• [Assignment]
Could you transcribe every record below exactly, leaving out any pictures?

• [Working data]
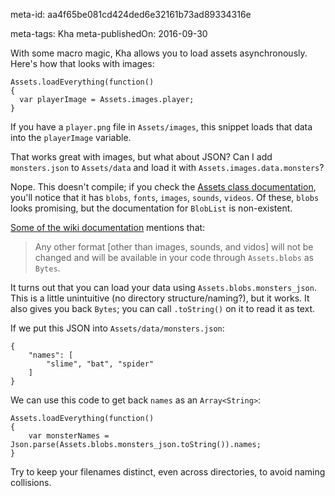 meta-id: aa4f65be081cd424ded6e32161b73ad89334316e

meta-tags: Kha
meta-publishedOn: 2016-09-30

With some macro magic, Kha allows you to load assets asynchronously. Here's how that looks with images:

```
Assets.loadEverything(function()
{
  var playerImage = Assets.images.player;
}
```

If you have a `player.png` file in `Assets/images`, this snippet loads that data into the `playerImage` variable.

That works great with images, but what about JSON? Can I add `monsters.json` to `Assets/data` and load it with `Assets.images.data.monsters`?

Nope. This doesn't compile; if you check the [Assets class documentation](http://api.kha.technology/kha/Assets.html), you'll notice that it has `blobs`, `fonts`, `images`, `sounds`, `videos`. Of these, `blobs` looks promising, but the documentation for `BlobList` is non-existent.

[Some of the wiki documentation](https://github.com/KTXSoftware/Kha/wiki/Managing-Your-Assets) mentions that:

> Any other format [other than images, sounds, and vidos] will not be changed and will be available in your code through `Assets.blobs` as `Bytes`.

It turns out that you can load your data using `Assets.blobs.monsters_json`. This is a little unintuitive (no directory structure/naming?), but it works. It also gives you back `Bytes`; you can call `.toString()` on it to read it as text.

If we put this JSON into `Assets/data/monsters.json`:

```
{
    "names": [
        "slime", "bat", "spider"
    ]
}
```

We can use this code to get back `names` as an `Array<String>`:

```
Assets.loadEverything(function()
{
    var monsterNames = Json.parse(Assets.blobs.monsters_json.toString()).names;
}
```

Try to keep your filenames distinct, even across directories, to avoid naming collisions.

• [Solved problem]
 meta-id: aa4f65be081cd424ded6e32161b73ad89334316e

meta-tags: Kha
meta-publishedOn: 2016-09-30

With some macro magic, Kha allows you to load assets asynchronously. Here's how that looks with images:

```
Assets.loadEverything(function()
{
  var playerImage = Assets.images.player;
}
```

If you have a `player.png` file in `Assets/images`, this snippet loads that data into the `playerImage` variable.

That works great with images, but what about JSON? Can I add `monsters.json` to `Assets/data` and load it with `Assets.images.data.monsters`?

Nope. This doesn't compile; if you check the [Assets class documentation](http://api.kha.technology/kha/Assets.html), you'll notice that it has `blobs`, `fonts`, `images`, `sounds`, `videos`. Of these, `blobs` looks promising, but the documentation for `BlobList` is non-existent.

[Some of the wiki documentation](https://github.com/KTXSoftware/Kha/wiki/Managing-Your-Assets) mentions that:

> Any other format [other than images, sounds, and vidos] will not be changed and will be available in your code through `Assets.blobs` as `Bytes`.

It turns out that you can load your data using `Assets.blobs.monsters_json`. This is a little unintuitive (no directory structure/naming?), but it works. It also gives you back `Bytes`; you can call `.toString()` on it to read it as text.

If we put this JSON into `Assets/data/monsters.json`:

```
{
    "names": [
        "slime", "bat", "spider"
    ]
}
```

We can use this code to get back `names` as an `Array<String>`:

```
Assets.loadEverything(function()
{
    var monsterNames = Json.parse(Assets.blobs.monsters_json.toString()).names;
}
```

Try to keep your filenames distinct, even across directories, to avoid naming collisions.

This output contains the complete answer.